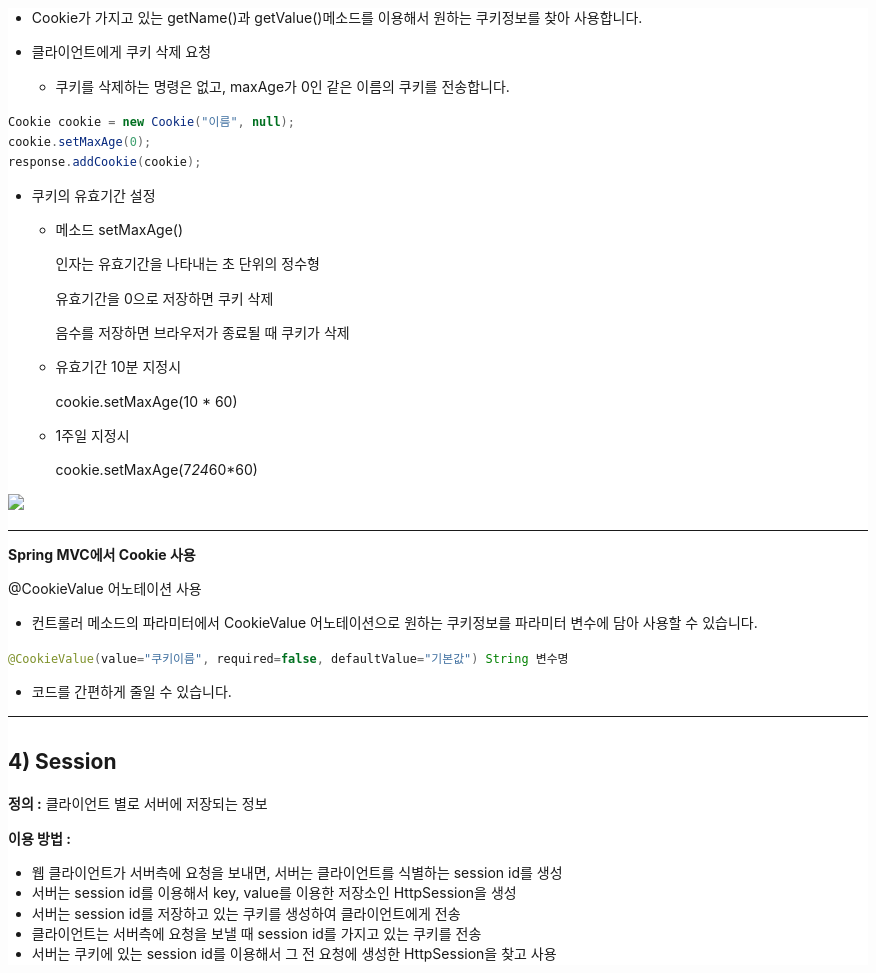 * Cookie가 가지고 있는 getName()과 getValue()메소드를 이용해서 원하는 쿠키정보를 찾아 사용합니다.



* 클라이언트에게 쿠키 삭제 요청
  * 쿠키를 삭제하는 명령은 없고, maxAge가 0인 같은 이름의 쿠키를 전송합니다.

```java
Cookie cookie = new Cookie("이름", null);
cookie.setMaxAge(0);
response.addCookie(cookie);
```



* 쿠키의 유효기간 설정

  * 메소드 setMaxAge()

    인자는 유효기간을 나타내는 초 단위의 정수형

    유효기간을 0으로 저장하면 쿠키 삭제

    음수를 저장하면 브라우저가 종료될 때 쿠키가 삭제

  * 유효기간 10분 지정시

    cookie.setMaxAge(10 * 60)

  * 1주일 지정시

    cookie.setMaxAge(7*24*60*60)

![](https://i.ibb.co/DpzXjYZ/image.png)



---

**Spring MVC에서 Cookie 사용**

@CookieValue 어노테이션 사용

* 컨트롤러 메소드의 파라미터에서 CookieValue 어노테이션으로 원하는 쿠키정보를 파라미터 변수에 담아 사용할 수 있습니다.

```java
@CookieValue(value="쿠키이름", required=false, defaultValue="기본값") String 변수명
```



* 코드를 간편하게 줄일 수 있습니다.



---

## 4) Session

**정의 :** 클라이언트 별로 서버에 저장되는 정보

**이용 방법 :**

* 웹 클라이언트가 서버측에 요청을 보내면, 서버는 클라이언트를 식별하는 session id를 생성
* 서버는 session id를 이용해서 key, value를 이용한 저장소인 HttpSession을 생성
* 서버는 session id를 저장하고 있는 쿠키를 생성하여 클라이언트에게 전송
* 클라이언트는 서버측에 요청을 보낼 때 session id를 가지고 있는 쿠키를 전송
* 서버는 쿠키에 있는 session id를 이용해서 그 전 요청에 생성한 HttpSession을 찾고 사용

What to do: Copy exactly, and only, the lines from the line containing "클라이언트에게 쿠키 삭제 요청" to the end of the listing, with both ends included.

Answer section:
* 클라이언트에게 쿠키 삭제 요청
  * 쿠키를 삭제하는 명령은 없고, maxAge가 0인 같은 이름의 쿠키를 전송합니다.

```java
Cookie cookie = new Cookie("이름", null);
cookie.setMaxAge(0);
response.addCookie(cookie);
```



* 쿠키의 유효기간 설정

  * 메소드 setMaxAge()

    인자는 유효기간을 나타내는 초 단위의 정수형

    유효기간을 0으로 저장하면 쿠키 삭제

    음수를 저장하면 브라우저가 종료될 때 쿠키가 삭제

  * 유효기간 10분 지정시

    cookie.setMaxAge(10 * 60)

  * 1주일 지정시

    cookie.setMaxAge(7*24*60*60)

![](https://i.ibb.co/DpzXjYZ/image.png)



---

**Spring MVC에서 Cookie 사용**

@CookieValue 어노테이션 사용

* 컨트롤러 메소드의 파라미터에서 CookieValue 어노테이션으로 원하는 쿠키정보를 파라미터 변수에 담아 사용할 수 있습니다.

```java
@CookieValue(value="쿠키이름", required=false, defaultValue="기본값") String 변수명
```



* 코드를 간편하게 줄일 수 있습니다.



---

## 4) Session

**정의 :** 클라이언트 별로 서버에 저장되는 정보

**이용 방법 :**

* 웹 클라이언트가 서버측에 요청을 보내면, 서버는 클라이언트를 식별하는 session id를 생성
* 서버는 session id를 이용해서 key, value를 이용한 저장소인 HttpSession을 생성
* 서버는 session id를 저장하고 있는 쿠키를 생성하여 클라이언트에게 전송
* 클라이언트는 서버측에 요청을 보낼 때 session id를 가지고 있는 쿠키를 전송
* 서버는 쿠키에 있는 session id를 이용해서 그 전 요청에 생성한 HttpSession을 찾고 사용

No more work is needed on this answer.